Any time you have a conversation about expectations, the most important topic should be values since both your values and the values of your new CEO are inevitably going to be reflected in the company and the way it’s governed on a day-to-day basis. For example, you and your CEO should be completely aligned on how to hire and fire talent, what your processes are, what the company’s dress code is, and even what the hours of operations should be. Trust is another important value to discuss. Is it something that must be earned or that you automatically give someone until they lose it? These are just a few examples from a much larger list of considerations that you have to discuss in terms of values and expectations.

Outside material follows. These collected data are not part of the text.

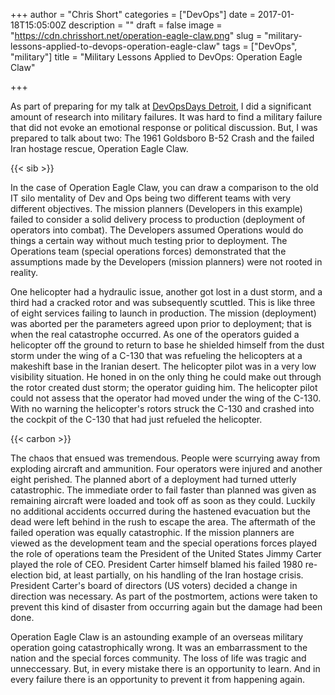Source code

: +++
author = "Chris Short"
categories = ["DevOps"]
date = 2017-01-18T15:05:00Z
description = ""
draft = false
image = "https://cdn.chrisshort.net/operation-eagle-claw.png"
slug = "military-lessons-applied-to-devops-operation-eagle-claw"
tags = ["DevOps", "military"]
title = "Military Lessons Applied to DevOps: Operation Eagle Claw"

+++

As part of preparing for my talk at [DevOpsDays Detroit](/what-the-military-taught-me-about-devops/), I did a significant amount of research into military failures. It was hard to find a military failure that did not evoke an emotional response or political discussion. But, I was prepared to talk about two: The 1961 Goldsboro B-52 Crash and the failed Iran hostage rescue, Operation Eagle Claw.

{{< sib >}}

In the case of Operation Eagle Claw, you can draw a comparison to the old IT silo mentality of Dev and Ops being two different teams with very different objectives. The mission planners (Developers in this example) failed to consider a solid delivery process to production (deployment of operators into combat). The Developers assumed Operations would do things a certain way without much testing prior to deployment. The Operations team (special operations forces) demonstrated that the assumptions made by the Developers (mission planners) were not rooted in reality.

One helicopter had a hydraulic issue, another got lost in a dust storm, and a third had a cracked rotor and was subsequently scuttled. This is like three of eight services failing to launch in production. The mission (deployment) was aborted per the parameters agreed upon prior to deployment; that is when the real catastrophe occurred. As one of the operators guided a helicopter off the ground to return to base he shielded himself from the dust storm under the wing of a C-130 that was refueling the helicopters at a makeshift base in the Iranian desert. The helicopter pilot was in a very low visibility situation. He honed in on the only thing he could make out through the rotor created dust storm; the operator guiding him. The helicopter pilot could not assess that the operator had moved under the wing of the C-130. With no warning the helicopter's rotors struck the C-130 and crashed into the cockpit of the C-130 that had just refueled the helicopter.

{{< carbon >}}

The chaos that ensued was tremendous. People were scurrying away from exploding aircraft and ammunition. Four operators were injured and another eight perished. The planned abort of a deployment had turned utterly catastrophic. The immediate order to fail faster than planned was given as remaining aircraft were loaded and took off as soon as they could. Luckily no additional accidents occurred during the hastened evacuation but the dead were left behind in the rush to escape the area. The aftermath of the failed operation was equally catastrophic. If the mission planners are viewed as the development team and the special operations forces played the role of operations team the President of the United States Jimmy Carter played the role of CEO. President Carter himself blamed his failed 1980 re-election bid, at least partially, on his handling of the Iran hostage crisis. President Carter's board of directors (US voters) decided a change in direction was necessary. As part of the postmortem, actions were taken to prevent this kind of disaster from occurring again but the damage had been done.

Operation Eagle Claw is an astounding example of an overseas military operation going catastrophically wrong. It was an embarrassment to the nation and the special forces community. The loss of life was tragic and unneccessary. But, in every mistake there is an opportunity to learn. And in every failure there is an opportunity to prevent it from happening again.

If you stumble upon any critical misalignments when talking to your potential new CEO, don’t simply brush them off. I guarantee they will resurface when the CEO starts, and if you have a sense that you may not like something now, you definitely won’t like it later. That’s why it’s so important to make sure that you both agree on:

  • Values
  • What you’re each going to do alone and what you need to report back to each other
  • What you’re going to do together
  • What you need to discuss and be aligned on before doing

Let the CEO know during the interview what bothers you, what you don’t care about and which lines can and can’t be crossed when discussing your values and expectations. Unless you have this open and very direct conversation, nothing can spare both you from the potential aftermath. On the other hand, if your new CEO knows what bothers you and what the boundaries are, it can help that person better navigate working and sharing power with you.

Importantly, don’t assume that your potential CEO knows your values and thoughts. After all, do you really know know theirs? Instead, take the time to learn about each other so that you can work together more effectively and avoid some unnecessary conflict. Doing so will make it easier for you to not only share power, but also lead your business to greater success.